The rest, of course, will mostly be semi-autonomous, with advanced safety features. For example, even the heaviest commercial vehicles will have short braking distances and crash-avoidance artificial intelligence.
Since as many as 95% of traffic accidents are attributed to human error, such trends could trigger a significant shift in the auto industry. The severity of accidents will also drop, and competition between insurance providers will peak as the number of specialized companies rise.
Ultimately, we may see a significant drop in commercial premiums as companies adjust them according to actual risks. This may start happening as soon as 2026. That’s when large numbers of autonomous cars will begin hitting the streets.

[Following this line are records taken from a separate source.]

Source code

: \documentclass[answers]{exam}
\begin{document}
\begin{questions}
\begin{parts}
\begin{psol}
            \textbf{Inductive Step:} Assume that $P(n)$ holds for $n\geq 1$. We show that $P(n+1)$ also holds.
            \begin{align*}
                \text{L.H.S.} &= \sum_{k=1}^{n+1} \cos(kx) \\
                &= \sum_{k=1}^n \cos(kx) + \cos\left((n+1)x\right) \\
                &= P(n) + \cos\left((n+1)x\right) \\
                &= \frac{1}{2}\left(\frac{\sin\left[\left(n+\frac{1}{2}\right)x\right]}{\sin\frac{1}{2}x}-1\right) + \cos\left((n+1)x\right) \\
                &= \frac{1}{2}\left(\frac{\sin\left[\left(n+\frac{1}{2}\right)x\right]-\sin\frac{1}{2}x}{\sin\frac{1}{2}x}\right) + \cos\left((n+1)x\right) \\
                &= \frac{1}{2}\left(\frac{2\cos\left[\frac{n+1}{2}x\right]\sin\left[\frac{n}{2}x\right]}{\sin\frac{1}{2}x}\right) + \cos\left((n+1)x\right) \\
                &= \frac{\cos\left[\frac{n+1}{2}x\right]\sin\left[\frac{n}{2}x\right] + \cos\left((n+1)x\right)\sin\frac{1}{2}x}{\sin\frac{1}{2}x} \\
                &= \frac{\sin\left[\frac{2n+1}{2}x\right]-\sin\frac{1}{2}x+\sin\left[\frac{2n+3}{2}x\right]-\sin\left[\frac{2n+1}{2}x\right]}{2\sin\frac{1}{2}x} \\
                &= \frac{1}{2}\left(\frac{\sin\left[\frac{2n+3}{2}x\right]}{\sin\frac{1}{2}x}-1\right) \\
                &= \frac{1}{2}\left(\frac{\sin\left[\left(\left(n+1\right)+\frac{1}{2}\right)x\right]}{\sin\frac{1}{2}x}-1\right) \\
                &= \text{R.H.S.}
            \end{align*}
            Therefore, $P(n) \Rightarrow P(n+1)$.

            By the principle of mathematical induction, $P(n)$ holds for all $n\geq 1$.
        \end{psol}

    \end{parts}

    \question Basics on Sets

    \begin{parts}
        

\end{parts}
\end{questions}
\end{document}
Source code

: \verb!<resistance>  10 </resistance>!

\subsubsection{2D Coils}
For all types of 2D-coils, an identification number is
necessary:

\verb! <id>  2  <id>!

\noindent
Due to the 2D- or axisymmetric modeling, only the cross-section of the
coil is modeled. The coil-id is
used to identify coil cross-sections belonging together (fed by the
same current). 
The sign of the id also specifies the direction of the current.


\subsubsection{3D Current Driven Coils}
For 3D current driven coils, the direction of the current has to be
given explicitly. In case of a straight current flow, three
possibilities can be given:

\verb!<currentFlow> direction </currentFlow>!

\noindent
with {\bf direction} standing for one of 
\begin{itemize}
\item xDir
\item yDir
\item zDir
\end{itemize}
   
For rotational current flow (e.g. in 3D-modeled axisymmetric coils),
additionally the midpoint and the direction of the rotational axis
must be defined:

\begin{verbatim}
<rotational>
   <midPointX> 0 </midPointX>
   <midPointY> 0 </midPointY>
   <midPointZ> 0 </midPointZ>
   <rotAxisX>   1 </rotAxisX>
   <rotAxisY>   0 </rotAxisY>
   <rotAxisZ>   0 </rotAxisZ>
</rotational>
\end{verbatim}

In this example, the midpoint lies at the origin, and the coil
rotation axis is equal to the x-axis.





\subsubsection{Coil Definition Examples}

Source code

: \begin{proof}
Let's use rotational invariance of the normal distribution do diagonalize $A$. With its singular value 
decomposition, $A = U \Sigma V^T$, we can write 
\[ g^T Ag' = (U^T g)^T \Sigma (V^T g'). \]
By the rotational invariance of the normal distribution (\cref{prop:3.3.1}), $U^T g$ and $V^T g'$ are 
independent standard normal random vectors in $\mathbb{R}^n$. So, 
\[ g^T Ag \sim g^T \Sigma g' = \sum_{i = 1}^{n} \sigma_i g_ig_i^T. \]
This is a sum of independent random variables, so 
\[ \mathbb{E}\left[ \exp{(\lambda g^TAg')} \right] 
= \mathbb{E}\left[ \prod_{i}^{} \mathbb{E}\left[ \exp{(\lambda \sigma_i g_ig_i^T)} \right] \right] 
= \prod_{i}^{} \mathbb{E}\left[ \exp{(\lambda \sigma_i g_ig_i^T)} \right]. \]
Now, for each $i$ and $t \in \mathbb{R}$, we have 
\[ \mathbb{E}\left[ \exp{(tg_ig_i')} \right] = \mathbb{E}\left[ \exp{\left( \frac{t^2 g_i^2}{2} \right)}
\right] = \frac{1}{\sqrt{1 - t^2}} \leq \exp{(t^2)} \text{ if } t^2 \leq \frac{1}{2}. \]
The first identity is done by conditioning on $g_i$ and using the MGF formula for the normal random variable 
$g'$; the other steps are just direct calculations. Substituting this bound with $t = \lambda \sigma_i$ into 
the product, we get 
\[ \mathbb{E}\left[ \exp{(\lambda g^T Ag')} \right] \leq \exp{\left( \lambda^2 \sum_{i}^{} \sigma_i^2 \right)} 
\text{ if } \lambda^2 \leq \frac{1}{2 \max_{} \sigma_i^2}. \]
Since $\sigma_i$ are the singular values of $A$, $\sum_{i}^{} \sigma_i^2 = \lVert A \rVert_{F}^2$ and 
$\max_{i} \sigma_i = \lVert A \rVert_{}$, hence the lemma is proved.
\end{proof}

- Commercial auto insurance premiums have been rising since 2022, and they’re expected to continue increasing in the short term.
- Long-term projections are still sketchy, but autonomous vehicles may significantly drop premiums due to reduced risk of accidents attributed to human error.
- This could begin as soon as 2026, when large numbers of autonomous cars will hit the roads.
- In the meantime, it is crucial for businesses to shop around for their commercial auto insurance needs so that they can find the best rates possible.
- Businesses should also ensure they are aware of any discounts they may be eligible for and take advantage of them if available.